Hello everyone and welcome to another Stellaris dev diary. Today's dev diary is about some changes coming to ground combat and armies in the 2.0 'Cherryh' update. This will be the last dev diary before we take a break for the holidays, so there will be no diaries in the next week or the week after that. Stellaris dev diaries return on Thursday January 11th, 2018.

Defense Armies and Fortresses
Constructing Defense Armies have always been largely a meaningless exercise in Stellaris. While they are useful for reducing Unrest and occasionally might be able to beat off an unprepared attacker, the fact that a planet is capped on how many armies can be defending it while the attacker is *not* capped on how many armies are attacking, coupled with the general weakness of defense armies, means that defending a planet against a ground invasion is generally an exercise in futility and will at most delay an attacker by a few weeks.

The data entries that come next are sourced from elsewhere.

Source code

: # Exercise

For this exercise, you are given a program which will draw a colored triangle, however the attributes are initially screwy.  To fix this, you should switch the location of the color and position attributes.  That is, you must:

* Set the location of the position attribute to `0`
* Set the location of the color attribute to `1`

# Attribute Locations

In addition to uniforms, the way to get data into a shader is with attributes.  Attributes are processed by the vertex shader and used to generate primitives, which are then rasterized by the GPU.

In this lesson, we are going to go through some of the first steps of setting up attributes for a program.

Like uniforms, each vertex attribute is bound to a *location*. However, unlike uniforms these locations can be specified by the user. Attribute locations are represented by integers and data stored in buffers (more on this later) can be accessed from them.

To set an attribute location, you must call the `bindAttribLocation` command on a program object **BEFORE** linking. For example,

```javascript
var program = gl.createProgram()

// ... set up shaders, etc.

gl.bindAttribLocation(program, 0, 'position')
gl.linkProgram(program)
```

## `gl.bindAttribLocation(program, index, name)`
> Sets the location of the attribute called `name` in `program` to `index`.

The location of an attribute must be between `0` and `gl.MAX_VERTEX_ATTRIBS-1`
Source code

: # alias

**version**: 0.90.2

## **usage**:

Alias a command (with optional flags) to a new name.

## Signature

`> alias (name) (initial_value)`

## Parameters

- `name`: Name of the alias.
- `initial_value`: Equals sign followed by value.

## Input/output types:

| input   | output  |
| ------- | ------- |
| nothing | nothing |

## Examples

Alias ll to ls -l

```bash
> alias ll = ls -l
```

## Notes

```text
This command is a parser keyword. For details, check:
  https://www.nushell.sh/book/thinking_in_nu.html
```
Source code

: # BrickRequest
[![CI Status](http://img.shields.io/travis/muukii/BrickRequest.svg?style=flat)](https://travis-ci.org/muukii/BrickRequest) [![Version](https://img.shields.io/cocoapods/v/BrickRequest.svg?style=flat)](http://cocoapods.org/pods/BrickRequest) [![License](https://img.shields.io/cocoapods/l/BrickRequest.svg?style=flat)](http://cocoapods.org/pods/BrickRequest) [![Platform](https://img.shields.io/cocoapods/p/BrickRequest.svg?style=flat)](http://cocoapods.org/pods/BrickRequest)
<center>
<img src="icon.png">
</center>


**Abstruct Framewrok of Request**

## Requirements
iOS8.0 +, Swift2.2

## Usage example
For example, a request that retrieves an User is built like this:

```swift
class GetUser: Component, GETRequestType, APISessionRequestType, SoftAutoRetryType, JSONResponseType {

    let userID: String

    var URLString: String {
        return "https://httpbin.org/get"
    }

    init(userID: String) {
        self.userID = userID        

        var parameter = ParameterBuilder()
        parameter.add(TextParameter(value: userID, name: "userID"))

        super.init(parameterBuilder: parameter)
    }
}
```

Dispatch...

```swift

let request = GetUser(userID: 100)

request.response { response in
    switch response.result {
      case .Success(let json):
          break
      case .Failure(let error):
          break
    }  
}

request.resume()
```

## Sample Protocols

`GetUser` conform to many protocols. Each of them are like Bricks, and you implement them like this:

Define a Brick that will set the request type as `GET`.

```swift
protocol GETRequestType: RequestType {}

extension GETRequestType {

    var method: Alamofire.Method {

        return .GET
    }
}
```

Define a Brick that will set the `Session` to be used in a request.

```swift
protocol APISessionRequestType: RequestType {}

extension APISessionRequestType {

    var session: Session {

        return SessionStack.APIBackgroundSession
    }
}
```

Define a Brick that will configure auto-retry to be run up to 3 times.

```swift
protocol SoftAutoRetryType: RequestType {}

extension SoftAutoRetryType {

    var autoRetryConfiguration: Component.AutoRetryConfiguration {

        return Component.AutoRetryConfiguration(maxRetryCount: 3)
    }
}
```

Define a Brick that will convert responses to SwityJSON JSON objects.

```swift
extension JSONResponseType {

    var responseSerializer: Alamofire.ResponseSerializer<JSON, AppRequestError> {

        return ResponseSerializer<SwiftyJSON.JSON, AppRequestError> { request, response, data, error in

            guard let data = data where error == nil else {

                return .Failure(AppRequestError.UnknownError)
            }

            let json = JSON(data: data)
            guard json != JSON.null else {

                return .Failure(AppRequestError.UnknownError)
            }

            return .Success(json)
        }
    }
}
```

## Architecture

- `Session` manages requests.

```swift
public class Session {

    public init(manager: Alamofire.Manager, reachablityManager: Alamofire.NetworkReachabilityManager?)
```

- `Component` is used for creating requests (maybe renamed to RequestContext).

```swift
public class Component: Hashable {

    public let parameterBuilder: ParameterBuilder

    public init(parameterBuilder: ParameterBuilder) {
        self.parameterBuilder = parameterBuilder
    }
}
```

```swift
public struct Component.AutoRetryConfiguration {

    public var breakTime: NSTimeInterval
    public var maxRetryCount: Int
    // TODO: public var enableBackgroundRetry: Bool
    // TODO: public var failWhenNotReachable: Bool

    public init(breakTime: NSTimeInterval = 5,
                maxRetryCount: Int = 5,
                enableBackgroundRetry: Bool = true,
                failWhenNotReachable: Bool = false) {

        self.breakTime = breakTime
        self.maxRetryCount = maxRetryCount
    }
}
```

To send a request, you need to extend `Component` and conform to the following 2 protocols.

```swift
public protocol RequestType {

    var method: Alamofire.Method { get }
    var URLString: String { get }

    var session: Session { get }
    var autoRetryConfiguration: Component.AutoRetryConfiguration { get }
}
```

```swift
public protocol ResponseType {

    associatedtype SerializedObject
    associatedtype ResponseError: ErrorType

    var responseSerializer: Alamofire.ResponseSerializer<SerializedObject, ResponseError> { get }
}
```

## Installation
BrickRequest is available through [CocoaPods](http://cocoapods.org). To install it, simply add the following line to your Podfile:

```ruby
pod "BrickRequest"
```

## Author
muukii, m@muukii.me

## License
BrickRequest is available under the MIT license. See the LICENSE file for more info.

However, if we solved this by just making defense armies a lot stronger or capping the number of attacking units, the result would turn every invasion of a backwater colony into a big affair - something that is not particularly desirable when a war can involve several different actors with hundreds of planets between them.

For this reason, we have decided to rework Defense Armies into something that is actually useful, but requires a significant investment of resources to muster more than a token defense. Instead of being directly buildable by the empire, defense armies are created from certain buildings. The capital building will produce defense armies depending on its level, as will some other planetary uniques like Military Academy. If you want a planet to be well defended, however, you will need to construct Fortress building on its tiles. Fortresses require a pop to work them, do not produce any other resources than a small amount of Unity, but provide a significant amount of defense armies to protect the planet. Armies spawned by Fortresses are also impervious to orbital bombardment, and will not be able to be killed without first ruining the building itself. The armies generated by a building have their species and type set by the pop working it, so a Very Strong Battle Thrall will produce several powerful defense armies if placed on a Fortress, and special pops like Droids will produce their own variants like Robotic Defense Armies rather than the normal ones. Fortified worlds will also be able to be fit with an FTL inhibitor (the exact way they get them is not yet determined) that prevents enemy fleets from leaving the system unless the world is captured, which allows for the creation of Fortress Worlds to protect strategically important systems.
2017_12_21_3.png

(Building icon is a placeholder)

One more important change related to Defense Armies is a change to Unrest: Armies on planets no longer reduce Unrest directly. Instead, to handle a planet with high Unrest, you will need to construct Fortress-style buildings or take other measures (such as using Edicts) to reduce the planetary Unrest. This means you cannot simply capture a planet and then spam a dozen defense armies to immediately zero out the Unrest. As part of this, we will be balancing certain events and effect to ensure newly captured worlds do not instantly defect back to their former owner.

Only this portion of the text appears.